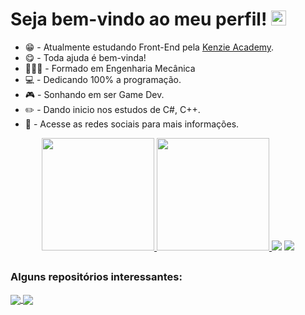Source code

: # Seja bem-vindo ao meu perfil! <img src="https://emoji.gg/assets/emoji/4708_Pikachu_Hello.gif" width="24"/>

- 😁 - Atualmente estudando Front-End pela <a href="https://kenzie.com.br
" target="_blank">Kenzie Academy</a>.
- 😋 - Toda ajuda é bem-vinda!
- 👨🏻‍🎓 - Formado em Engenharia Mecânica
- 💻 - Dedicando 100% a programação.
- 🎮 - Sonhando em ser Game Dev.
- ✏️ - Dando inicio nos estudos de C#, C++.
- 📢 - Acesse as redes sociais para mais informações.

<div align="center">
  <a href="https://github.com/crazymaax">
  <img height="180em" src="https://github-readme-stats.vercel.app/api?username=crazymaax&custom_title=Histórico de CrazyMaax&show_icons=true&theme=material-palenight&include_all_commits=true&count_private=true"/>
  <img height="180em" src="https://github-readme-stats.vercel.app/api/top-langs/?username=crazymaax&custom_title=Linguagens&layout=compact&langs_count=7&theme=material-palenight"/>
    <a href="https://www.linkedin.com/in/maxmilan/" target="_blank"><img src="https://img.shields.io/badge/LinkedIn-0077B5?style=for-the-badge&logo=linkedin&logoColor=white" target="_blank"></a>
    <a href="https://www.facebook.com/maax.miilan" target="_blank"><img src="https://img.shields.io/badge/Facebook-1877F2?style=for-the-badge&logo=facebook&logoColor=white" target="_blank"></a>   
</div>

##
<h3>Alguns repositórios interessantes:</h3>
<a href="https://github.com/crazymaax/Anotacoes-Dev">
  <img align="center" src="https://github-readme-stats.vercel.app/api/pin/?username=crazymaax&repo=Anotacoes-Dev&theme=material-palenight" />
</a>
<a href="https://github.com/crazymaax/Exemplos-de-Javascript">
  <img align="center" src="https://github-readme-stats.vercel.app/api/pin/?username=crazymaax&repo=Exemplos-de-Javascript&theme=material-palenight" />
</a>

------------

▸ Exercise prompt
Skipping the pictures, output the entries exactly as they appear above.

▸ Solution to this exercise
Source code

: # Seja bem-vindo ao meu perfil! <img src="https://emoji.gg/assets/emoji/4708_Pikachu_Hello.gif" width="24"/>

- 😁 - Atualmente estudando Front-End pela <a href="https://kenzie.com.br
" target="_blank">Kenzie Academy</a>.
- 😋 - Toda ajuda é bem-vinda!
- 👨🏻‍🎓 - Formado em Engenharia Mecânica
- 💻 - Dedicando 100% a programação.
- 🎮 - Sonhando em ser Game Dev.
- ✏️ - Dando inicio nos estudos de C#, C++.
- 📢 - Acesse as redes sociais para mais informações.

<div align="center">
  <a href="https://github.com/crazymaax">
  <img height="180em" src="https://github-readme-stats.vercel.app/api?username=crazymaax&custom_title=Histórico de CrazyMaax&show_icons=true&theme=material-palenight&include_all_commits=true&count_private=true"/>
  <img height="180em" src="https://github-readme-stats.vercel.app/api/top-langs/?username=crazymaax&custom_title=Linguagens&layout=compact&langs_count=7&theme=material-palenight"/>
    <a href="https://www.linkedin.com/in/maxmilan/" target="_blank"><img src="https://img.shields.io/badge/LinkedIn-0077B5?style=for-the-badge&logo=linkedin&logoColor=white" target="_blank"></a>
    <a href="https://www.facebook.com/maax.miilan" target="_blank"><img src="https://img.shields.io/badge/Facebook-1877F2?style=for-the-badge&logo=facebook&logoColor=white" target="_blank"></a>   
</div>

##
<h3>Alguns repositórios interessantes:</h3>
<a href="https://github.com/crazymaax/Anotacoes-Dev">
  <img align="center" src="https://github-readme-stats.vercel.app/api/pin/?username=crazymaax&repo=Anotacoes-Dev&theme=material-palenight" />
</a>
<a href="https://github.com/crazymaax/Exemplos-de-Javascript">
  <img align="center" src="https://github-readme-stats.vercel.app/api/pin/?username=crazymaax&repo=Exemplos-de-Javascript&theme=material-palenight" />
</a>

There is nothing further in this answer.